* **WHAT YOU WILL DO**
The answer must consist only of the lines from the line with "valeur plancher arena.</span><span" to the line with "feeling of motion.*</span></span>", both included, exactly as they stand below.

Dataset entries
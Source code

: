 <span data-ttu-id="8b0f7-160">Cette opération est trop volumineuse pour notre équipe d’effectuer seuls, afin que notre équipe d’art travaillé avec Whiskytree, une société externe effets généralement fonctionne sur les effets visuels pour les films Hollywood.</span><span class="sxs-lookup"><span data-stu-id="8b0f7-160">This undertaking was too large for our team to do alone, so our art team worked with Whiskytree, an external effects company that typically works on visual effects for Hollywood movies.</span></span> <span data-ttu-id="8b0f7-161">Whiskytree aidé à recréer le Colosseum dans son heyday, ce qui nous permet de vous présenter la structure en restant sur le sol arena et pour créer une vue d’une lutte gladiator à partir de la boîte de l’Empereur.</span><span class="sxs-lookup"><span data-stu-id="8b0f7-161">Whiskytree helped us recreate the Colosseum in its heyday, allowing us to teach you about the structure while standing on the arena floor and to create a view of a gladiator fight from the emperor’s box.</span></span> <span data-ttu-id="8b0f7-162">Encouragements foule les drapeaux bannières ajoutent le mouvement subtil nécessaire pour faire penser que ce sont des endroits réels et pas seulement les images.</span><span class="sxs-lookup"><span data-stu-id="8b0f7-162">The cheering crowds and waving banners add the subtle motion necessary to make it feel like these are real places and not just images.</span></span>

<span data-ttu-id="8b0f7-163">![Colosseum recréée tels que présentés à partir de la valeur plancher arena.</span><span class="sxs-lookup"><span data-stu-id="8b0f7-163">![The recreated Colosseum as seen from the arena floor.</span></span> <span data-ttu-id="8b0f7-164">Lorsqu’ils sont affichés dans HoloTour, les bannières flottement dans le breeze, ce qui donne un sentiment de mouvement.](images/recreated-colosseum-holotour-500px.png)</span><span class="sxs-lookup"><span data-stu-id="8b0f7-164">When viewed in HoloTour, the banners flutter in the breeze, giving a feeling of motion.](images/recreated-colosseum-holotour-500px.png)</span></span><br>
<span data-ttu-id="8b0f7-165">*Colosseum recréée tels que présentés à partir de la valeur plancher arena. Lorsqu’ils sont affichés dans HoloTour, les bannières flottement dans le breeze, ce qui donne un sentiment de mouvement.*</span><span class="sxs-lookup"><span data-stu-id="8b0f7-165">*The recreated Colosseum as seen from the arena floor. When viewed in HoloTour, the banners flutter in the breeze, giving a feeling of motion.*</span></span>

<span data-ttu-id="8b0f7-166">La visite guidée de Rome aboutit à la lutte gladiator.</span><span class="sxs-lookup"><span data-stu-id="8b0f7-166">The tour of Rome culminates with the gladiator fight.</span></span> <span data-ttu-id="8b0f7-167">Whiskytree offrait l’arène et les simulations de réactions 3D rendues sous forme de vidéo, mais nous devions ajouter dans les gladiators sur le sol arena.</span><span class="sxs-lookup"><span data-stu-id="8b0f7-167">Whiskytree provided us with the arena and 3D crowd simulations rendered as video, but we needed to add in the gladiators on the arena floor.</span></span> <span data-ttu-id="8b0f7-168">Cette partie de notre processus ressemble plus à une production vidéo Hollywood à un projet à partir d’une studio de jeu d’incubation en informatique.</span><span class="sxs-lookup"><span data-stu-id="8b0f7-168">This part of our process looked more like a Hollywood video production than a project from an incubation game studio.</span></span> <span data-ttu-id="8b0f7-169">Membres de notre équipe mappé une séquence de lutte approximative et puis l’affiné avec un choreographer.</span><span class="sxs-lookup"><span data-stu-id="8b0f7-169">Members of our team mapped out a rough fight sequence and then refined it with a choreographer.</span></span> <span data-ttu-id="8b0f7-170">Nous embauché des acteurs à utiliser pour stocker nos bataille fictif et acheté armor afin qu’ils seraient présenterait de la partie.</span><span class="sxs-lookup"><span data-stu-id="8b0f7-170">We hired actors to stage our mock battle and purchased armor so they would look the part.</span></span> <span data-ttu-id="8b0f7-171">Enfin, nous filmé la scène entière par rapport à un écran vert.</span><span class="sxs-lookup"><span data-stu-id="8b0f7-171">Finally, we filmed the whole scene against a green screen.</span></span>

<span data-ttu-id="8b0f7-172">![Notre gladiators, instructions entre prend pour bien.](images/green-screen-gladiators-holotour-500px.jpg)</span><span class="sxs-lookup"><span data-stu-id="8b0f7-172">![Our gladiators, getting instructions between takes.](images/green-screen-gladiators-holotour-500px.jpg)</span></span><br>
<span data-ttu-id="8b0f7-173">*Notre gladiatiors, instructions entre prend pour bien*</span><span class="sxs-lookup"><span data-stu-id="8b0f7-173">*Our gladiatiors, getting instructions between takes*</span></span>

* **ANSWER SPACE**
<span data-ttu-id="8b0f7-163">![Colosseum recréée tels que présentés à partir de la valeur plancher arena.</span><span class="sxs-lookup"><span data-stu-id="8b0f7-163">![The recreated Colosseum as seen from the arena floor.</span></span> <span data-ttu-id="8b0f7-164">Lorsqu’ils sont affichés dans HoloTour, les bannières flottement dans le breeze, ce qui donne un sentiment de mouvement.](images/recreated-colosseum-holotour-500px.png)</span><span class="sxs-lookup"><span data-stu-id="8b0f7-164">When viewed in HoloTour, the banners flutter in the breeze, giving a feeling of motion.](images/recreated-colosseum-holotour-500px.png)</span></span><br>
<span data-ttu-id="8b0f7-165">*Colosseum recréée tels que présentés à partir de la valeur plancher arena. Lorsqu’ils sont affichés dans HoloTour, les bannières flottement dans le breeze, ce qui donne un sentiment de mouvement.*</span><span class="sxs-lookup"><span data-stu-id="8b0f7-165">*The recreated Colosseum as seen from the arena floor. When viewed in HoloTour, the banners flutter in the breeze, giving a feeling of motion.*</span></span>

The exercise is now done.